İşte ulus-devletin bizleri konuştururken, kendi kimliğimizin içine hapsederek, kendi dışımızda söz geliştirmemizi, siyasal bir özne olarak toplumsallaşmamızı kırma, sekteye uğratma, o kimlik alanında kilitleme ve bağ kurmamızı geliştirmemizi engellemek için seferber etmektedir.
Bu da tamda modern devletin ulus-devlet olarak çöktüğünü varsaydığımızda karşımıza post-modern araçlarla nasılda ulus-devlet “birliğini” amacına uygun olarak seferber ettiğini tekrar tekrar hatırlatmaktadır.

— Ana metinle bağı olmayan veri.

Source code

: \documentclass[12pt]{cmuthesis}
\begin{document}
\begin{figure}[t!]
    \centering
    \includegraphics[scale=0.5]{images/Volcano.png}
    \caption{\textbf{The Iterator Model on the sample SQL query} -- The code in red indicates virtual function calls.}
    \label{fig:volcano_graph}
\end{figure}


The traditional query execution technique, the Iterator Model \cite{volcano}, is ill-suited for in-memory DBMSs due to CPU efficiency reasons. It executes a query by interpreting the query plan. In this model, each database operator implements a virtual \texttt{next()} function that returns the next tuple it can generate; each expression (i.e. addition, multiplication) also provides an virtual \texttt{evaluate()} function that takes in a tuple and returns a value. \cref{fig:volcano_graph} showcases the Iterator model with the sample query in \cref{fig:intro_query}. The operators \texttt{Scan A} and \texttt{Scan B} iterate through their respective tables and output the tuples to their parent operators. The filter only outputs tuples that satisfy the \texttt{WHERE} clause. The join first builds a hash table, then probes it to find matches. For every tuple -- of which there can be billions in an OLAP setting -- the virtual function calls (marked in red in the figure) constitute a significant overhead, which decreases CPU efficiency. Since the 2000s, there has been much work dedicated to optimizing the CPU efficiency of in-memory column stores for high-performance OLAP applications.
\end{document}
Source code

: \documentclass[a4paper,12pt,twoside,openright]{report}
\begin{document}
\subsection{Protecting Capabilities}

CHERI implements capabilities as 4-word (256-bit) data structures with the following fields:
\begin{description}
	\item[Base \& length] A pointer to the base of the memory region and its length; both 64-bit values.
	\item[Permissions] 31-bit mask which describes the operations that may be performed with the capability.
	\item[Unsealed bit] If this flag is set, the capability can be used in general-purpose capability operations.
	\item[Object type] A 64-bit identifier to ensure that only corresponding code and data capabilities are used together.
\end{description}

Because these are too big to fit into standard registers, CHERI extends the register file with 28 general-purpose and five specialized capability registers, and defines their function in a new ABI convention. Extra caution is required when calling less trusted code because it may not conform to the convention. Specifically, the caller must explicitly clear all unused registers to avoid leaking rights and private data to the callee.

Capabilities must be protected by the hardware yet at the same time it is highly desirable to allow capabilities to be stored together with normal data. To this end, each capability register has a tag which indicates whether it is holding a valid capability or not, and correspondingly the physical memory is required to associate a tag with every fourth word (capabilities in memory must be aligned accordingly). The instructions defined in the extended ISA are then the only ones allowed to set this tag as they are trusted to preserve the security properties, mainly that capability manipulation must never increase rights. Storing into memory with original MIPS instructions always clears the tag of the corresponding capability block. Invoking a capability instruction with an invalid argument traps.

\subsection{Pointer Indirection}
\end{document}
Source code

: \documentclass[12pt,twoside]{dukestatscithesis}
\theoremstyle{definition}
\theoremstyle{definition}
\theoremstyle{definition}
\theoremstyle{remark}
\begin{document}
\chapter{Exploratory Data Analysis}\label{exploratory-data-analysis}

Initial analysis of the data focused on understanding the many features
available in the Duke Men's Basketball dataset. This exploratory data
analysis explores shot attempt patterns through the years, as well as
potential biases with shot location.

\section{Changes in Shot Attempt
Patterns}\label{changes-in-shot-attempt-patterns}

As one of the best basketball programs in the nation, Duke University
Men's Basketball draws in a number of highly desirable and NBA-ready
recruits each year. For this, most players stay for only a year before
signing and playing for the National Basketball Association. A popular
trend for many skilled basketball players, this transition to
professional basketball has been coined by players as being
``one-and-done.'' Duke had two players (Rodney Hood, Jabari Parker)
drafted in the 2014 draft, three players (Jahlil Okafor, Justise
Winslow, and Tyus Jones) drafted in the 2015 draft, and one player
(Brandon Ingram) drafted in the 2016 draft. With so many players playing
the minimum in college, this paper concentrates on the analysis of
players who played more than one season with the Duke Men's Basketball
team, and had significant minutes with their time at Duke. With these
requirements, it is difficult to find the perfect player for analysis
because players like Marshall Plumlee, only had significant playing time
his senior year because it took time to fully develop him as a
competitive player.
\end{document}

Emin olalım ki bizlerin Alevi kimliğimizle bezenmiş elbisemizi ne kadar allasak, pullasak bizleri ağzımızı açmamızı, konuşmamızı yapmamız uyguladığı çalışmalar sonucunda benzeştirilmemiz için bilerek alan yaratmaktadır. Bunu kısaca şöyle örneklemlendirebiliriz.
Alevi Çalıştayının ardından dikkat ederseniz genelde Alevi kişiye dönük standartlaştırma operasyonu olmamıştır. Fakat Aleviliğin dinamiklerine, ritüeline, anlam dünyasına ve en önemlisi ayinine müdahale ve dönüştürme çalışması aşikardır. Son iki- üç yıldır paylaşılan resimlere, yazılara, sözlere, okumalara ve ayinin içine dikkat ettiğinizde bir benzeştirme, içini boşaltma, kitabi şekle çevirme anlamında farkında olalım veya olmayalım büyük kısmı tarafından paylaşımlar, icralar ve uygulamalar yapılmaktadır.
Bir sonuç yazısı, reçetesi veya formülasyonu sunmayacağım veya hap önermeyeceğim. Fakat en azından son cümlelerimi ne kadar kimlik mücadelesi yaptıklarını söylemeseler de, nedense genelde reel siyasetin söylemleri üzerinden kilitlenen ya da ele alış biçimlerinden dolayı Alevi örgütlerinin sürekli devleti ve tersten siyasileri onaylayan katılaşmanın ve o katılaşmayla birlikte sıvılaşmanın üzerine olacaktır.
Alevi örgütlenmelerinin artık örgütsüzlendirme olarak algılandığı her türlü teorik ve pratik çalışmayı iktidarı hedefleme olarak yaftalandığı, öncülüğü iktidar olarak görüldüğü, güzelleştirmeleri de saklanılan yalanların ve maskelerin astarı yapıldığı bir zeminde Alevi Hareketinin başında kullandığı “Demokratik” üzerine çalışma yapması elzemdir.
Aynı zamanda kendi bünyesinde gerçekleşen seçimleri genel kurul anlayışından çıkartarak meclisine çevirmesi, adama göre unvan ve pozisyon anlayışından topluluk tarafından mecliste görev olarak verilmiş bir sorumluluğa taşıması gerekmektedir. Bununla birlikte farklı yapıları yataydan ve genişliğinden ele alacak her türlü teorik ve pratik çalışmaya katkı sunacak alternatif seçenekleri çıkarması zorunludur.